_Requirement_
Leaving out the pictures, retype the lines from the beginning of the listing through the line containing "the current worldwide".

_Given data_
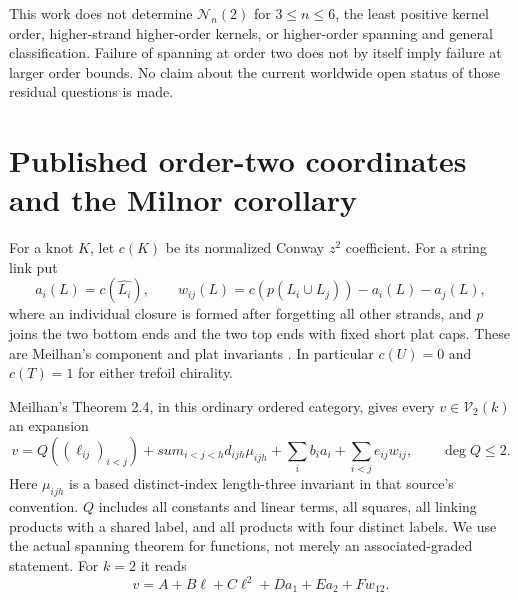 \documentclass[11pt]{article}
\theoremstyle{remark}\newtheorem{remark}[theorem]{Remark}
\newcommand{\V}{\mathcal V}
\newcommand{\N}{\mathcal N}
\begin{document}
This work does not determine $\N_n(2)$ for $3\leq n\leq6$, the least
positive kernel order, higher-strand higher-order kernels, or higher-order
spanning and general classification. Failure of spanning at order two
does not by itself imply failure at larger order bounds. No claim about
the current worldwide open status of those residual questions is made.

\section{Published order-two coordinates and the Milnor corollary}
For a knot $K$, let $c(K)$ be its normalized Conway $z^2$ coefficient.
For a string link put
\[
a_i(L)=c(\widehat{L_i}),\qquad
w_{ij}(L)=c(p(L_i\cup L_j))-a_i(L)-a_j(L),
\]
where an individual closure is formed after forgetting all other strands,
and $p$ joins the two bottom ends and the two top ends with fixed short
plat caps. These are Meilhan's component and plat invariants
\cite[\S2.1 and Proposition 2.1]{Meilhan}. In particular
$c(U)=0$ and $c(T)=1$ for either trefoil chirality.

Meilhan's Theorem 2.4, in this ordinary ordered category, gives every
$v\in\V_2(k)$ an expansion
\begin{equation}\label{eq:classification}
v=Q((\ell_{ij})_{i<j})+sum_{i<j<h}d_{ijh}\mu_{ijh}
   +\sum_i b_i a_i+\sum_{i<j}e_{ij}w_{ij},\qquad \deg Q\leq2.
\end{equation}
Here $\mu_{ijh}$ is a based distinct-index length-three invariant in that
source's convention. $Q$ includes all constants and linear terms, all
squares, all linking products with a shared label, and all products with
four distinct labels. We use the actual spanning theorem for functions,
not merely an associated-graded statement. For $k=2$ it reads
\begin{equation}\label{eq:six}
v=A+B\ell+C\ell^2+D a_1+E a_2+F w_{12}.
\end{equation}
\end{document}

_Answer section_
 \documentclass[11pt]{article}
\theoremstyle{remark}\newtheorem{remark}[theorem]{Remark}
\newcommand{\V}{\mathcal V}
\newcommand{\N}{\mathcal N}
\begin{document}
This work does not determine $\N_n(2)$ for $3\leq n\leq6$, the least
positive kernel order, higher-strand higher-order kernels, or higher-order
spanning and general classification. Failure of spanning at order two
does not by itself imply failure at larger order bounds. No claim about
the current worldwide open status of those residual questions is made.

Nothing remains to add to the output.